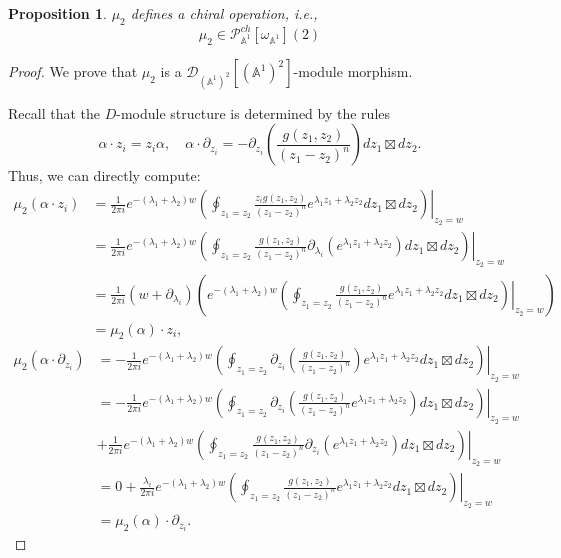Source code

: \documentclass[11pt]{amsart}
\newtheorem{prop}[thm]{Proposition}
\theoremstyle{definition}
\theoremstyle{remark}
\numberwithin{equation}{section}
\renewcommand{\AA}{\mathbb{A}}
\newcommand{\cP}{\mathcal{P}}
\begin{document}
\begin{prop}
    $\mu_2$ defines a chiral operation, i.e., 
    $$    \mu_2\in \cP^{ch}_{\AA^1}[\omega_{\AA^1}](2) 
    $$
\end{prop}
\begin{proof}
  We prove that $\mu_2$ is a $\mathcal{D}_{(\mathbb{A}^{1})^{2}}[(\mathbb{A}^{1})^{2}]$-module morphism.


Recall that the $D$-module structure is determined by the rules
$$
\alpha \cdot z_{i}=z_{i}\alpha,\quad
\alpha\cdot \partial_{z_{i}}=-\partial_{z_{i}}\left(\frac{g(z_{1},z_{2})}{(z_{1}-z_{2})^{n}}\right)dz_{1}\boxtimes dz_{2} .
$$
Thus, we can directly compute:
\begin{align*}
  \mu_{2}(\alpha \cdot z_{i})&=\frac{1}{2\pi i}e^{-(\lambda_{1}+\lambda_{2})w}\left. \left(\oint_{z_{1}=z_2}\frac{z_{i}g(z_{1},z_{2})}{(z_{1}-z_{2})^{n}}e^{\lambda_{1}z_{1}+\lambda_{2}z_{2}}dz_{1}\boxtimes dz_{2}\right)\right|_{z_{2}=w}\\
&=\frac{1}{2\pi i}e^{-(\lambda_{1}+\lambda_{2})w}\left. \left(\oint_{z_{1}=z_2}\frac{g(z_{1},z_{2})}{(z_{1}-z_{2})^{n}}\partial_{\lambda_{i}}\left(e^{\lambda_{1}z_{1}+\lambda_{2}z_{2}}\right)dz_{1}\boxtimes dz_{2}\right)\right|_{z_{2}=w}\\
&=\frac{1}{2\pi i}(w+\partial_{\lambda_{i}})\left(e^{-(\lambda_{1}+\lambda_{2})w}\left. \left(\oint_{z_{1}=z_2}\frac{g(z_{1},z_{2})}{(z_{1}-z_{2})^{n}}e^{\lambda_{1}z_{1}+\lambda_{2}z_{2}}dz_{1}\boxtimes dz_{2}\right)\right|_{z_{2}=w}\right)\\
&=\mu_{2}(\alpha )\cdot z_{i},
\end{align*}
\begin{align*}
  \mu_{2}(\alpha \cdot \partial_{z_{i}})&=-\frac{1}{2\pi i}e^{-(\lambda_{1}+\lambda_{2})w}\left. \left(\oint_{z_{1}=z_2}\partial_{z_{i}}\left(\frac{g(z_{1},z_{2})}{(z_{1}-z_{2})^{n}}\right)e^{\lambda_{1}z_{1}+\lambda_{2}z_{2}}dz_{1}\boxtimes dz_{2}\right)\right|_{z_{2}=w}\\
&=-\frac{1}{2\pi i}e^{-(\lambda_{1}+\lambda_{2})w}\left. \left(\oint_{z_{1}=z_2}\partial_{z_{i}}\left(\frac{g(z_{1},z_{2})}{(z_{1}-z_{2})^{n}}e^{\lambda_{1}z_{1}+\lambda_{2}z_{2}}\right)dz_{1}\boxtimes dz_{2}\right)\right|_{z_{2}=w}\\
&+\frac{1}{2\pi i}e^{-(\lambda_{1}+\lambda_{2})w}\left. \left(\oint_{z_{1}=z_2}\frac{g(z_{1},z_{2})}{(z_{1}-z_{2})^{n}}\partial_{z_{i}}\left(e^{\lambda_{1}z_{1}+\lambda_{2}z_{2}}\right)dz_{1}\boxtimes dz_{2}\right)\right|_{z_{2}=w}\\
&=0+\frac{\lambda_{i}}{2\pi i}e^{-(\lambda_{1}+\lambda_{2})w}\left. \left(\oint_{z_{1}=z_2}\frac{g(z_{1},z_{2})}{(z_{1}-z_{2})^{n}}e^{\lambda_{1}z_{1}+\lambda_{2}z_{2}}dz_{1}\boxtimes dz_{2}\right)\right|_{z_{2}=w}\\
&=\mu_{2}(\alpha )\cdot \partial_{z_{i}}.
\end{align*}
\end{proof}
\end{document}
──────────────────────────────
▶ **PROMPT**
Please copy every line in the entries where "alpha" appears.

▶ **SOLUTION**
\alpha \cdot z_{i}=z_{i}\alpha,\quad
\alpha\cdot \partial_{z_{i}}=-\partial_{z_{i}}\left(\frac{g(z_{1},z_{2})}{(z_{1}-z_{2})^{n}}\right)dz_{1}\boxtimes dz_{2} .
  \mu_{2}(\alpha \cdot z_{i})&=\frac{1}{2\pi i}e^{-(\lambda_{1}+\lambda_{2})w}\left. \left(\oint_{z_{1}=z_2}\frac{z_{i}g(z_{1},z_{2})}{(z_{1}-z_{2})^{n}}e^{\lambda_{1}z_{1}+\lambda_{2}z_{2}}dz_{1}\boxtimes dz_{2}\right)\right|_{z_{2}=w}\\
&=\mu_{2}(\alpha )\cdot z_{i},
  \mu_{2}(\alpha \cdot \partial_{z_{i}})&=-\frac{1}{2\pi i}e^{-(\lambda_{1}+\lambda_{2})w}\left. \left(\oint_{z_{1}=z_2}\partial_{z_{i}}\left(\frac{g(z_{1},z_{2})}{(z_{1}-z_{2})^{n}}\right)e^{\lambda_{1}z_{1}+\lambda_{2}z_{2}}dz_{1}\boxtimes dz_{2}\right)\right|_{z_{2}=w}\\
&=\mu_{2}(\alpha )\cdot \partial_{z_{i}}.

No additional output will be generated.